This may seem like an odd change, but it simplifies the logic a lot. I kept having problems with passes not operating on externals (e.g. functions-to-procs, adding array sizes, constant folding in array dimensions) and adding a special case every time to also process the externals was getting silly.
Putting the externals in the AST therefore made sense, but I didn't want to just add dummy bodies as this would cause them to throw up errors (e.g. in the type-checking for functions). So I turned the bodies into a Maybe type, and that has worked out well.
I also stopped storing the formals in csExternals (since they are now in csNames, and the tree), which streamlined that nicely, and stopped me having to keep them up to date.
I changed a little bit of the code, but mainly the tests. Several of the remaining failures are actually real failures, so I need to dig through the rest carefully. A lot are failing because the C++ backend is broken.

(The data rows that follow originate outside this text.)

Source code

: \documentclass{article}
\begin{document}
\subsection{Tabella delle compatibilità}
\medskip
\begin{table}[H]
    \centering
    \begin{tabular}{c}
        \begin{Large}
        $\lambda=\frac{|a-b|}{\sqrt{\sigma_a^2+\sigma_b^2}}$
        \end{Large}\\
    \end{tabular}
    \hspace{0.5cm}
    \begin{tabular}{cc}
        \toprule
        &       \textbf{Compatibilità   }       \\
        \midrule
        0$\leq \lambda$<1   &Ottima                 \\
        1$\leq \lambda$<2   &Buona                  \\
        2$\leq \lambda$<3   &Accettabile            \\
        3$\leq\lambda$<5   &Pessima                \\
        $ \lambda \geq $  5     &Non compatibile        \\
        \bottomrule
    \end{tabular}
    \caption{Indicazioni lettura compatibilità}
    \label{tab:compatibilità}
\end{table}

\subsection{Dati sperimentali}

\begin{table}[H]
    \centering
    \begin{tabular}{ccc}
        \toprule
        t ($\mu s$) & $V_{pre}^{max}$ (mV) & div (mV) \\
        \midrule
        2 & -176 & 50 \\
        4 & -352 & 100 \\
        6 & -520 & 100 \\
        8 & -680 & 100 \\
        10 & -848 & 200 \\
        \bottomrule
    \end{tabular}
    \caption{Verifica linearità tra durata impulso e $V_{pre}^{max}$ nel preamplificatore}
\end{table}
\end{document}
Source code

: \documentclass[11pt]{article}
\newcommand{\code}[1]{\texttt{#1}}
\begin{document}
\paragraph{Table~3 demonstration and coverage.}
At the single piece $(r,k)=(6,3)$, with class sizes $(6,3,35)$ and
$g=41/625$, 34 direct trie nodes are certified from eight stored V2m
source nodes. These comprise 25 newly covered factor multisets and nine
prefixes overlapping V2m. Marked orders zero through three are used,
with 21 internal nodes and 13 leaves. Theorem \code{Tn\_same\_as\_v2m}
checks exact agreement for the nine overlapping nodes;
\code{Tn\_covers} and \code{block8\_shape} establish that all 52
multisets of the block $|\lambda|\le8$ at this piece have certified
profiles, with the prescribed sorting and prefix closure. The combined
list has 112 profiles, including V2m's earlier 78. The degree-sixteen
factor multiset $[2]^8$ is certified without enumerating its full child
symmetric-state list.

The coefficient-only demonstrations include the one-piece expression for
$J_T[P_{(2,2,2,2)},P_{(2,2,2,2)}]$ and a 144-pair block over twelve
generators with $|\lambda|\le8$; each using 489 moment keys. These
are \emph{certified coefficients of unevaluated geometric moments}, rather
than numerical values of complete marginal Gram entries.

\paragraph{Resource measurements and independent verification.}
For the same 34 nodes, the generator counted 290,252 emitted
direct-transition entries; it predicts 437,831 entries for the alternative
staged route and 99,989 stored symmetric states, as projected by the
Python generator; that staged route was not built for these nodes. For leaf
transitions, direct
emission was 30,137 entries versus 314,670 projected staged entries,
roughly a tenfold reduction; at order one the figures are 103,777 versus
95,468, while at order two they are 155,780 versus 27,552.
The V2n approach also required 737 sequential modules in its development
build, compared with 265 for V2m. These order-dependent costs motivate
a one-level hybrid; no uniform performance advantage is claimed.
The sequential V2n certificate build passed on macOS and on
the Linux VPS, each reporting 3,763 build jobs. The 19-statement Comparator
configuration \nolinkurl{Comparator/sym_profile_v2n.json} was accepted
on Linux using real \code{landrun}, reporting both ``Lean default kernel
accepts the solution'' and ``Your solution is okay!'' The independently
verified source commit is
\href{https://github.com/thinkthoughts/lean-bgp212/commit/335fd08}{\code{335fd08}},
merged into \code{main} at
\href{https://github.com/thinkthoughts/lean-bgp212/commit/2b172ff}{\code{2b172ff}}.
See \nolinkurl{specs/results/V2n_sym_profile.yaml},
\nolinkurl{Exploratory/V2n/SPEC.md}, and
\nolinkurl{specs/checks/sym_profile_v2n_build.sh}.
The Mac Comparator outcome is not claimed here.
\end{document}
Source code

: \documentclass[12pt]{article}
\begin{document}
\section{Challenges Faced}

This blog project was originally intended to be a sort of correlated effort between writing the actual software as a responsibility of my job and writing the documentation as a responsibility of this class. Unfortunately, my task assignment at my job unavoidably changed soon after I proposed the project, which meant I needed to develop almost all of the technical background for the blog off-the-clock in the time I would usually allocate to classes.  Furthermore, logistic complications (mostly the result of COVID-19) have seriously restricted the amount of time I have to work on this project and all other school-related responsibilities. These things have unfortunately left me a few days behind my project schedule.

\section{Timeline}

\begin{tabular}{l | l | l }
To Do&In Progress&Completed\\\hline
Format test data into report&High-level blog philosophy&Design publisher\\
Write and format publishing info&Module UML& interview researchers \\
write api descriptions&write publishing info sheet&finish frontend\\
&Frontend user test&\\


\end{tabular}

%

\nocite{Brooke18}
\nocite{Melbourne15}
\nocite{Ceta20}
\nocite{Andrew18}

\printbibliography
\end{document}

The problem was that the free name could involved in an array dimension (and hence a type) of something in the PROC. When the name was then replaced in the type, CompState was not updated to have the new type, and instead kept the old type (potentially) all the way through to the backend, where it might be used for checking the bounds of an array index (against the old name taken from CompState, not the replaced name).
When we pull up names (which happens before abbreviation checking), we create a lot of nonces with greater scope than the original variables. When we go to abbreviation check this, we therefore set off lots of false alarms about originally safe code. So to fix this, the easiest method seems to be turning off checking on all the names introduced by the compiler.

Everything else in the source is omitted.